EXERCISE BRIEF. Nothing but the lines from the top of the following entries through the line with "- 🌱 I’m good" should be printed, exactly as they are.

SOURCE INFORMATION.
========
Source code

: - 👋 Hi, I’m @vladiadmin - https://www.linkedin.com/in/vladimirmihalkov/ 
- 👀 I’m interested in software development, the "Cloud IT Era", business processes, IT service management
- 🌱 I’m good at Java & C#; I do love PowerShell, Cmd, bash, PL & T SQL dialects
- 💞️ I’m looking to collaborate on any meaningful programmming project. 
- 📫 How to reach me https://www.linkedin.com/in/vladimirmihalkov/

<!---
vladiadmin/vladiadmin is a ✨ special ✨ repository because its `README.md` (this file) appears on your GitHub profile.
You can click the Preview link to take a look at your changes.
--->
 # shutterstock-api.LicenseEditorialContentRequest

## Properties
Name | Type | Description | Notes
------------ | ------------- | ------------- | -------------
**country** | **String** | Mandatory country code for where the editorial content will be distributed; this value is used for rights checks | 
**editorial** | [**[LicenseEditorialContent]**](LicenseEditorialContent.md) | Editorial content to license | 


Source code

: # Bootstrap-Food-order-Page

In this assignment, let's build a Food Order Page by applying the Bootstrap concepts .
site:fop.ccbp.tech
========
EXERCISE SOLUTION.
Source code

: - 👋 Hi, I’m @vladiadmin - https://www.linkedin.com/in/vladimirmihalkov/ 
- 👀 I’m interested in software development, the "Cloud IT Era", business processes, IT service management
- 🌱 I’m good at Java & C#; I do love PowerShell, Cmd, bash, PL & T SQL dialects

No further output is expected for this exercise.